62 Ce verbe est très fréquemment utilisé par les Ribeirinhos. Varar signifie, dans son sens local, se frayer un passage dans la forêt (le plus souvent avec une machette).

pompant l’eau du sol (en tirant l’eau) et en cherchant leur espace pour grandir. Mais l’embaúba ne va pas se développer, elle dépasse juste une certaine hauteur puis meurt. Le cumaru par exemple va dépasser l’embaúba, il va grandir et chercher de l’espace au milieu des branches...Après s’être frayé un passage là haut, il va tirer toute l’eau de l’embaúba pour [augmenter] sa résistance. Sa racine va prendre celle de l’embaúba qui est plus faible, va lui prendre (lui tirer) sa force. C’est grâce à cela qu’il se développe, tout comme la maracatiara, l’angelim, le lacre vermelho, ce sont tous de grands arbres.”[13]

Paradoxalement, ce transfert d'eau ou de force est également perçu comme une aide réciproque entre les plantes, s'il est alterné entre les individus ("as duas árvores crescem

iguais"/"les deux arbres grandissent égaux") et que la croissance de l’un ne se fait pas

au détriment de l’autre (pas de "transfert de force" de l’une à l’autre). Cette disposition d’un végétal à croître enparallèle avec un autre apparaît alors comme une « stratégie » de survie découlant d’un choix ou d’une affinité des plantes, avec d'un côté celles qui "aiment aider" ("que gostam ajudar as outras") et de l'autre, les solitaires ("com vontade

de crescer só"/ "voulant grandir seule") qui portent préjudice au développement des

arbres voisins.
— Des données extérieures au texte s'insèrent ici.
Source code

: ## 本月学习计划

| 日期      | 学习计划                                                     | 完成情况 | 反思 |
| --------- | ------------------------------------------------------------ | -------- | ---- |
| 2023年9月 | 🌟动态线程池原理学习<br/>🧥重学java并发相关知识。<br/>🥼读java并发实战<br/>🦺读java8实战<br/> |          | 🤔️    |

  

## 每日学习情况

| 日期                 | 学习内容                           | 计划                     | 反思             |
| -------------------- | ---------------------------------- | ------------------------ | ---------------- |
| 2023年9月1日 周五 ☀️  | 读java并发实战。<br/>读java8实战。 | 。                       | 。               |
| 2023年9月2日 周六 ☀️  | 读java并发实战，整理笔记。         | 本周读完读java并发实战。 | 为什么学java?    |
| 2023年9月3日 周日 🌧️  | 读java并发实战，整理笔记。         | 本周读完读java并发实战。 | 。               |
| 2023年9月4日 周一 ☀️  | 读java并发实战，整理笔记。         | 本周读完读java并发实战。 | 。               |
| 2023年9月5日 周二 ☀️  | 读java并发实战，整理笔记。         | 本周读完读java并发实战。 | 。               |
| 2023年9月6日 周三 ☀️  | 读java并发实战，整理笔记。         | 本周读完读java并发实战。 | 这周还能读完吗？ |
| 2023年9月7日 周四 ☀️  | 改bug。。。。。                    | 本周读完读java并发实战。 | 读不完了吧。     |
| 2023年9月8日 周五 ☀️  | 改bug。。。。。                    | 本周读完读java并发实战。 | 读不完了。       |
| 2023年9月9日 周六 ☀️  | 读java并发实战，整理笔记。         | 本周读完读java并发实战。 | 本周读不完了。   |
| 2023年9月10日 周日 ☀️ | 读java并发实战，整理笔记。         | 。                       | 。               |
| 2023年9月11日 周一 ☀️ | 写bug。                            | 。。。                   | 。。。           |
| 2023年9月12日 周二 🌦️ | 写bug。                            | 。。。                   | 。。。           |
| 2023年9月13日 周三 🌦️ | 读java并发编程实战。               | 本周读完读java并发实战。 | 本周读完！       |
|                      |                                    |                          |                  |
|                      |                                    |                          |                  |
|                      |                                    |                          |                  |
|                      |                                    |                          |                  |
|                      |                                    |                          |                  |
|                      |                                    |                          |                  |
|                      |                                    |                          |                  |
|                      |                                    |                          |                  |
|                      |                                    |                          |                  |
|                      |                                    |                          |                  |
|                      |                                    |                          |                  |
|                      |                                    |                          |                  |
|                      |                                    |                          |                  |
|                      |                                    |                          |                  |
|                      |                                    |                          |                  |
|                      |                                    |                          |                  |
Les plantes sont perçues non pas comme des objets mais comme des sujets doués de sentiments, d’affinité et d’intention. En opérant cette distinction entre deux types de «comportements» chez les plantes (rapports d’entraide et de compétition), ils établissent un parallèle avec des comportements humains tel que l’altruisme ou l’individualisme.

“Cada madeira tem um pouco de água. Se o ingazeiro é mais alto que a envireira preta, o ingazeiro já puxa a água dela, até a madeira ter pouca água. A árvore vai roubar a água da outra que dá força para crescer. Aí, crescem iguais as duas árvores... uma cresce um pouco, a outra cresce um pouco.. essa que tem que crescer alta, ela cresce alta, essa que tem que crescer pouco, fica baixa. Por isso que uma ajuda a outra...Pode ter árvores que não gostam ajudar as outras. A árvore que tem mais espaço, ela ta com vontade crescer só, ela não ta com vontade ajudar as outras. Aí, árvore dela cresce grande e diminui o crescimento das outras por causa da sombra.”[13]

“Chaque arbre (bois) a un peu d’eau. Si l’ingazeiro est plus haut que l’envireira

preta, il va tirer de l’eau de celui-ci et ne lui en laisser qu’un peu. L’arbre va voler

l’eau de l’autre arbre qui lui donne la force de grandir. Alors, les deux arbres grandissent pareil. L’un grandit un peu, l’autre grandit un peu... Celui qui doit être grand s’élève en hauteur, celui qui doit peu grandir reste petit. C’est pour cela qu’ils s’aident (l’un aide l’autre). Il peut y avoir des arbres qui n’aiment pas aider les autres. L’arbre qui a le plus d’espace veut se développer seul, il ne veut pas aider les autres… Alors, cet arbre grandit beaucoup et freine la croissance des autres à cause de son ombre.”[13]